Later on in the season I decided to see where the fox may have been coming from, and returned to Monkwood Field. I chose to set my camera trap in the corner of the field on a tree trunk within the hedge, looking at the animal tracks that run through it. I did not know what results I would get, but after nearly a week (8th-13th May), my camera actually did quite well, despite not pinpointing where the fox may have been coming from. I caught sight of the fox a few times, and got some nice photos of a territorial male bullfinch and territorial male blackbird.

Quarry Field Badger Sett

For the last 3 years running, I returned my camera trap to my highly successful site at the active Quarry Field badger sett. Each year I have set my camera up on a fence post in an open space within a hedge lying directly above the sett, pointing in one of 2 directions. Previously, it has been a great site to capture the resident badger family and the other animals sharing the sett, in particular fox families. Last year, in this way, I got to watch the antics of 2 fox cubs living in the sett.

For a week during April (16th-23rd), my camera trap watched this site. During this time, rabbits were a common sight every day, day and night, along with a busy badger every night. So far there was no sign of any foxes at the sett, as in past years.

As this site still seemed to be a productive one, I returned to the sett with my camera trap for a second round once some time had passed. For 2 weeks (6th-20th June), my camera was very busy, capturing rabbits, male and female roe deer, a territorial male blackbird, and at least one fox passing through. The best photos though came in the form of the sett’s resident badgers, and two small editions. An active family, it was amazing to watch the cubs and adults feeding, grooming and playing each day.

Gill Hill Copse

This copse has been another of my regular camera trapping sites over the past 3 years. At this site, I tend to set my camera up on a tree, as with this year where I set it watching an animal track passing through the copse.

This year, over 6 days (23rd-29th April), my camera was not particularly busy, but did capture one of the many male pheasants in the area, as well as a fox passing through.

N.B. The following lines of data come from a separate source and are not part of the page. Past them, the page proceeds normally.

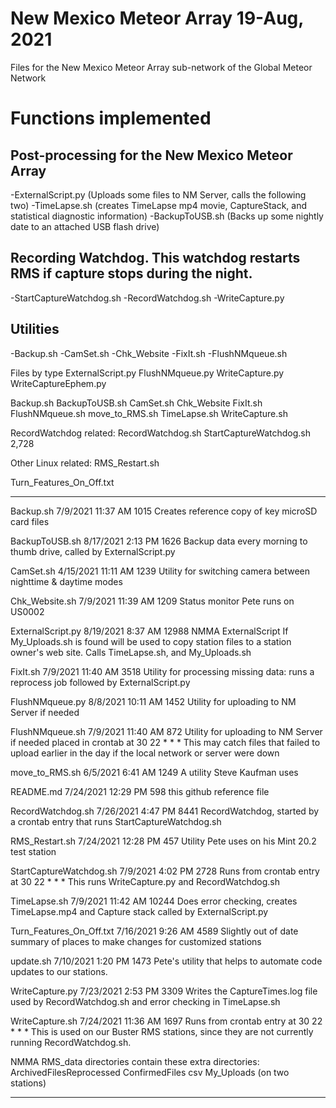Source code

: # New Mexico Meteor Array 19-Aug, 2021
Files for the New Mexico Meteor Array sub-network of the Global Meteor Network

# Functions implemented
## Post-processing for the New Mexico Meteor Array
-ExternalScript.py (Uploads some files to NM Server, calls the following two)
-TimeLapse.sh (creates TimeLapse mp4 movie, CaptureStack, and statistical diagnostic information)
-BackupToUSB.sh (Backs up some nightly date to an attached USB flash drive)

## Recording Watchdog. This watchdog restarts RMS if capture stops during the night.
-StartCaptureWatchdog.sh
-RecordWatchdog.sh
-WriteCapture.py

## Utilities
-Backup.sh
-CamSet.sh
-Chk_Website
-FixIt.sh
-FlushNMqueue.sh

Files by type
ExternalScript.py
FlushNMqueue.py
WriteCapture.py
WriteCaptureEphem.py

Backup.sh
BackupToUSB.sh
CamSet.sh
Chk_Website
FixIt.sh
FlushNMqueue.sh
move_to_RMS.sh
TimeLapse.sh
WriteCapture.sh

RecordWatchdog related:
RecordWatchdog.sh
StartCaptureWatchdog.sh	2,728

Other Linux related:
RMS_Restart.sh

Turn_Features_On_Off.txt
_____

Backup.sh	 	7/9/2021 11:37 AM  1015
	Creates reference copy of key microSD card files

BackupToUSB.sh		 8/17/2021  2:13 PM  1626
	Backup data every morning to thumb drive, called by ExternalScript.py

CamSet.sh	 	4/15/2021 11:11 AM  1239
	Utility for switching camera between nighttime & daytime modes

Chk_Website.sh	 	7/9/2021 11:39 AM  1209
	Status monitor Pete runs on US0002

ExternalScript.py	 8/19/2021  8:37 AM  12988
	NMMA ExternalScript
	If My_Uploads.sh is found will be used to copy station files 
	to a station owner's web site. Calls TimeLapse.sh, and My_Uploads.sh

FixIt.sh		 7/9/2021 11:40 AM  3518
	Utility for processing missing data: runs a reprocess job followed by
	ExternalScript.py

FlushNMqueue.py		 8/8/2021 10:11 AM  1452
	Utility for uploading to NM Server if needed

FlushNMqueue.sh		 7/9/2021 11:40 AM   872
	Utility for uploading to NM Server if needed
	placed in crontab at 30 22 * * *
	This may catch files that failed to upload earlier in the day 
	if the local network or server were down

move_to_RMS.sh	 	6/5/2021  6:41 AM  1249
	A utility Steve Kaufman uses

README.md	 	7/24/2021 12:29 PM   598
	this github reference file

RecordWatchdog.sh	 7/26/2021  4:47 PM  8441
	RecordWatchdog, started by a crontab entry that
	runs StartCaptureWatchdog.sh

RMS_Restart.sh		 7/24/2021 12:28 PM   457
	Utility Pete uses on his Mint 20.2 test station

StartCaptureWatchdog.sh	 7/9/2021  4:02 PM  2728
	Runs from crontab entry at 30 22 * * *
	This runs WriteCapture.py and RecordWatchdog.sh

TimeLapse.sh		 7/9/2021 11:42 AM  10244
	Does error checking, creates TimeLapse.mp4 and Capture stack
	called by ExternalScript.py

Turn_Features_On_Off.txt 7/16/2021  9:26 AM  4589
	Slightly out of date summary of places to make changes for
	customized stations

update.sh		 7/10/2021  1:20 PM  1473
	Pete's utility that helps to automate code updates to our stations.

WriteCapture.py		 7/23/2021  2:53 PM  3309
	Writes the CaptureTimes.log file used by RecordWatchdog.sh
	and error checking in TimeLapse.sh

WriteCapture.sh		 7/24/2021 11:36 AM  1697
	Runs from crontab entry at 30 22 * * *
	This is used on our Buster RMS stations, since they are not
	currently running RecordWatchdog.sh.

NMMA RMS_data directories contain these extra directories:
ArchivedFilesReprocessed
ConfirmedFiles
csv
My_Uploads  (on two stations)
_______________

Dorset County Council Wood

The small piece of wood close to my home is another site that I have used over the last 3 years, situated next to this year’s new Little Wood site. This year, I first visited the wood at the beginning of May, setting up my camera on a tree to face an animal track coming off a quiet road into the wood. After a week (2nd-8th May), my camera had caught photos of a one off woodpigeon and a regular badger.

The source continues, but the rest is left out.